Figure 1. Trial flowchart. UL group, upper limb group that practiced the reaching movement sequence with the UL toward light switches; SO group, switches observation group that observed the sequence of light switches; NO group, nature observation group that observed nature films.
2.3 Motor task
Participants completed two sessions. The first session consisted of familiarization with the motor task, a pretest, a single-session intervention (based on group randomization), and a posttest immediately following the intervention. The second session included a retest conducted 24 h after the intervention. Familiarization practice and tests were performed with the LL, and the single session intervention (for the UL group) was performed with the UL. At the beginning of each session, participants reported the previous night’s sleep duration and rated their sleep quality (good/not good).
Recording apparatus used in tests (pretest, posttest, and retest): A custom-made testing device was set up on a rectangular table with a smooth laminated tabletop of 105 cm × 80 cm and adjustable height. Five switch-led units of 5 cm × 8 cm × 5 cm, each composed of a large push-button switch and a red light-emitting diode (LED), were attached to the tabletop in a 38-cm radius half circle, successively numbered from 1 to 5. Activation of a specific unit LED was a cue for the subject to reach toward that unit and press the push-button switch. Reaching toward the switch of an activated unit deactivated it, and the response time between the activated and deactivated LED was recorded. A detailed description of the task and the apparatus is provided in previous studies (Sherman et al., 2024; Frenkel-Toledo et al., 2020).
To assess leg performance, participants sat on a custom-designed plinth with a solid back support positioned in front of the apparatus, which was set at the same height as the tabletop, allowing them to perform the RM sequence with their LL. In the starting position, the heel was placed at the edge of the table in front of the center of switch 3, with the left heel touching switch 3 and the knee flexed at 30° (Figure 2a).
Figure 2. General setup. Five switch–LED units (5 × 8 × 5 cm) were arranged in a semicircle (38-cm radius) and numbered 1–5. Each unit included a push-button switch with a red light-emitting diode.

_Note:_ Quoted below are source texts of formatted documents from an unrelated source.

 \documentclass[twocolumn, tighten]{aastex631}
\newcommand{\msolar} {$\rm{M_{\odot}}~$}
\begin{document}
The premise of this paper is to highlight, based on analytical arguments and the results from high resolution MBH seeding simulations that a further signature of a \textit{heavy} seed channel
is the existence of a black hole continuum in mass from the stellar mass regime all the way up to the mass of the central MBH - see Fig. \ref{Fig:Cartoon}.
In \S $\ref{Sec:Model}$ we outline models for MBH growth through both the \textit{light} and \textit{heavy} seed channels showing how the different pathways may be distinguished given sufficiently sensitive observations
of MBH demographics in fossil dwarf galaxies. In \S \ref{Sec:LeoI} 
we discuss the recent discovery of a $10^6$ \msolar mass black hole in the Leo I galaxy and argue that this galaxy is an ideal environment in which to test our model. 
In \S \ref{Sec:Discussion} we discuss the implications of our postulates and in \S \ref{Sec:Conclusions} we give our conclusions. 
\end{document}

The starting position is marked by a red circle. (a) Performance with the lower limb. (b) Performance with the upper limb.
Initially, participants completed a familiarization practice consisting of 30 randomized RM sequences. This involved reaching toward the activated unit with their left LL, touching the unit-related switch as quickly as possible, and returning the leg to the starting position before the next unit was activated. During the pretest, posttest, and retest, participants performed RMs with their left leg toward units activated in the sequence 1-4-3-5-4-2, with an activation duration and delay of 1 s. Participants were instructed to reach from the starting position to the illuminated switch as quickly and accurately as possible, press the switch, and return to the starting position, ensuring that their heel remained in contact with the table. They were not informed of the sequence.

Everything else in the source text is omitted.